• **WORK REQUEST**: Where the string "callback" shows up in a line of the records, copy that line.

• **DATA FOR ANALYSIS**:
================

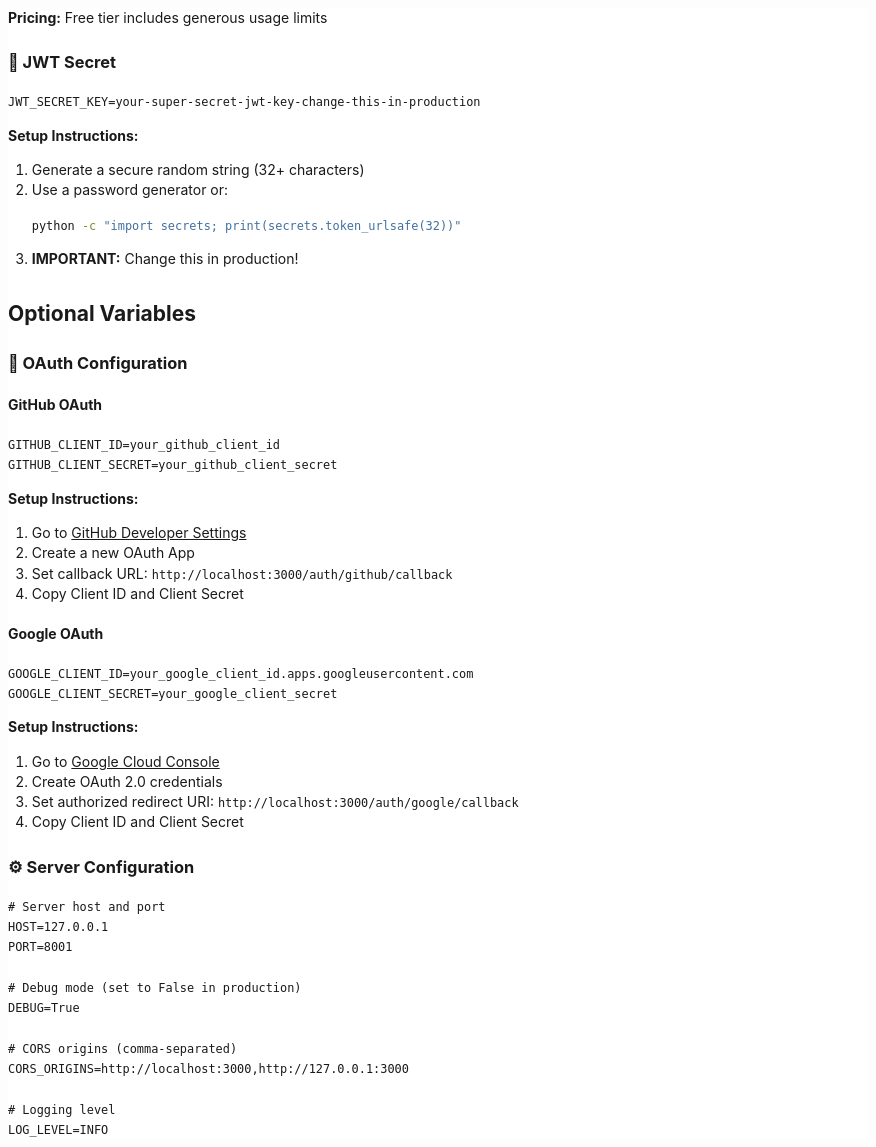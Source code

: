 **Pricing:** Free tier includes generous usage limits

### 🔑 JWT Secret
```env
JWT_SECRET_KEY=your-super-secret-jwt-key-change-this-in-production
```

**Setup Instructions:**
1. Generate a secure random string (32+ characters)
2. Use a password generator or:
   ```bash
   python -c "import secrets; print(secrets.token_urlsafe(32))"
   ```
3. **IMPORTANT:** Change this in production!

## Optional Variables

### 🔗 OAuth Configuration

#### GitHub OAuth
```env
GITHUB_CLIENT_ID=your_github_client_id
GITHUB_CLIENT_SECRET=your_github_client_secret
```

**Setup Instructions:**
1. Go to [GitHub Developer Settings](https://github.com/settings/developers)
2. Create a new OAuth App
3. Set callback URL: `http://localhost:3000/auth/github/callback`
4. Copy Client ID and Client Secret

#### Google OAuth
```env
GOOGLE_CLIENT_ID=your_google_client_id.apps.googleusercontent.com
GOOGLE_CLIENT_SECRET=your_google_client_secret
```

**Setup Instructions:**
1. Go to [Google Cloud Console](https://console.cloud.google.com/)
2. Create OAuth 2.0 credentials
3. Set authorized redirect URI: `http://localhost:3000/auth/google/callback`
4. Copy Client ID and Client Secret

### ⚙️ Server Configuration
```env
# Server host and port
HOST=127.0.0.1
PORT=8001

# Debug mode (set to False in production)
DEBUG=True

# CORS origins (comma-separated)
CORS_ORIGINS=http://localhost:3000,http://127.0.0.1:3000

# Logging level
LOG_LEVEL=INFO
```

================

• **ANSWER TO THIS PROBLEM**:
3. Set callback URL: `http://localhost:3000/auth/github/callback`
3. Set authorized redirect URI: `http://localhost:3000/auth/google/callback`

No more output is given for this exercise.